_What this task involves_: Under this line are records; the part from the line containing "文件转化为 PDF 文件。" through the line containing "### Finding a specific record" should be repeated exactly. Please exclude pictures.

_Records provided_:
■ ■ ■

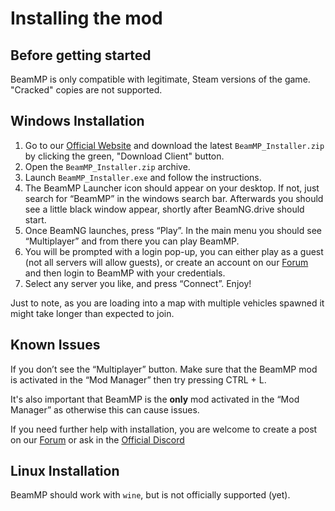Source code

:# Installing the mod

## **Before getting started**
BeamMP is only compatible with legitimate, Steam versions of the game. "Cracked" copies are not supported.

## **Windows Installation**
1. Go to our [Official Website](https://beammp.com/) and download the latest `BeamMP_Installer.zip` by clicking the green, "Download Client" button.
2. Open the `BeamMP_Installer.zip` archive.
3. Launch `BeamMP_Installer.exe` and follow the instructions.
4. The BeamMP Launcher icon should appear on your desktop. If not, just search for “BeamMP” in the windows search bar. Afterwards you should see a little black window appear, shortly after BeamNG.drive should start.
5. Once BeamNG launches, press “Play”. In the main menu you should see “Multiplayer” and from there you can play BeamMP.
6. You will be prompted with a login pop-up, you can either play as a guest (not all servers will allow guests), or create an account on our [Forum](https://forum.beammp.com) and then login to BeamMP with your credentials.
7. Select any server you like, and press “Connect”. Enjoy!

Just to note, as you are loading into a map with multiple vehicles spawned it might take longer than expected to join.

## **Known Issues**
If you don’t see the “Multiplayer” button. Make sure that the BeamMP mod is activated in the “Mod Manager” then try pressing CTRL + L.

It's also important that BeamMP is the **only** mod activated in the “Mod Manager” as otherwise this can cause issues.

If you need further help with installation, you are welcome to create a post on our [Forum](https://forum.beammp.com) or ask in the [Official Discord](https://discord.gg/beammp) 

## **Linux Installation**

BeamMP should work with `wine`, but is not officially supported (yet).
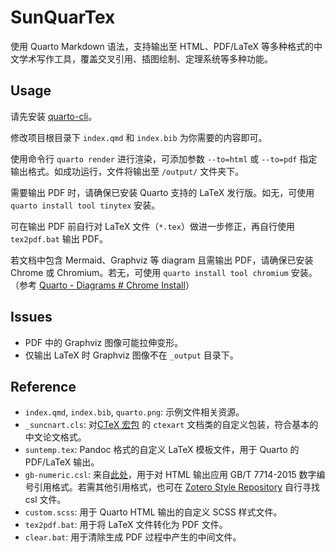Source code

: # SunQuarTex

使用 Quarto Markdown 语法，支持输出至 HTML、PDF/LaTeX 等多种格式的中文学术写作工具，覆盖交叉引用、插图绘制、定理系统等多种功能。

## Usage

请先安装 [quarto-cli](https://github.com/quarto-dev/quarto-cli)。

修改项目根目录下 `index.qmd` 和 `index.bib` 为你需要的内容即可。

使用命令行 `quarto render` 进行渲染，可添加参数 `--to=html` 或 `--to=pdf` 指定输出格式。如成功运行，文件将输出至 `/output/` 文件夹下。

需要输出 PDF 时，请确保已安装 Quarto 支持的 LaTeX 发行版。如无，可使用 `quarto install tool tinytex` 安装。

可在输出 PDF 前自行对 LaTeX 文件（`*.tex`）做进一步修正，再自行使用 `tex2pdf.bat` 输出 PDF。

若文档中包含 Mermaid、Graphviz 等 diagram 且需输出 PDF，请确保已安装 Chrome 或 Chromium。若无，可使用 `quarto install tool chromium` 安装。（参考 [Quarto - Diagrams # Chrome Install](https://quarto.org/docs/authoring/diagrams.html#chrome-install)）

## Issues

- PDF 中的 Graphviz 图像可能拉伸变形。
- 仅输出 LaTeX 时 Graphviz 图像不在 `_output` 目录下。

## Reference

- `index.qmd`, `index.bib`, `quarto.png`: 示例文件相关资源。
- `_suncnart.cls`: 对[CTeX 宏包](https://ctan.org/pkg/ctex) 的 `ctexart` 文档类的自定义包装，符合基本的中文论文格式。
- `suntemp.tex`: Pandoc 格式的自定义 LaTeX 模板文件，用于 Quarto 的 PDF/LaTeX 输出。
- `gb-numeric.csl`: 来自[此处](https://www.zotero.org/styles/china-national-standard-gb-t-7714-2015-numeric)，用于对 HTML 输出应用 GB/T 7714-2015 数字编号引用格式。若需其他引用格式，也可在 [Zotero Style Repository](https://www.zotero.org/styles) 自行寻找 csl 文件。
- `custom.scss`: 用于 Quarto HTML 输出的自定义 SCSS 样式文件。
- `tex2pdf.bat`: 用于将 LaTeX 文件转化为 PDF 文件。
- `clear.bat`: 用于清除生成 PDF 过程中产生的中间文件。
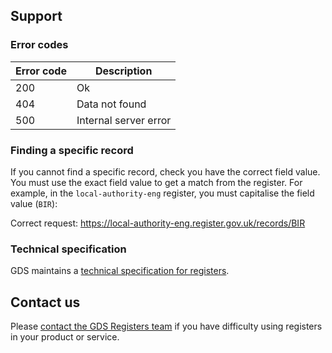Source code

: ## Support

### Error codes

| Error code | Description           |
|------------|-----------------------|
| 200        | Ok                    |
| 404        | Data not found        |
| 500        | Internal server error |

### Finding a specific record

If you cannot find a specific record, check you have the correct field value. You must use the exact field value to get a match from the register. For example, in the `local-authority-eng` register, you must capitalise the field value (`BIR`):

Correct request: https://local-authority-eng.register.gov.uk/records/BIR

### Technical specification

GDS maintains a [technical specification for registers](https://openregister.github.io/specification/).

## Contact us

Please [contact the GDS Registers team](https://www.registers.service.gov.uk/support) if you have difficulty using registers in your product or service.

■ ■ ■

_Exercise result_:
- `tex2pdf.bat`: 用于将 LaTeX 文件转化为 PDF 文件。
- `clear.bat`: 用于清除生成 PDF 过程中产生的中间文件。
Source code

: ## Support

### Error codes

| Error code | Description           |
|------------|-----------------------|
| 200        | Ok                    |
| 404        | Data not found        |
| 500        | Internal server error |

### Finding a specific record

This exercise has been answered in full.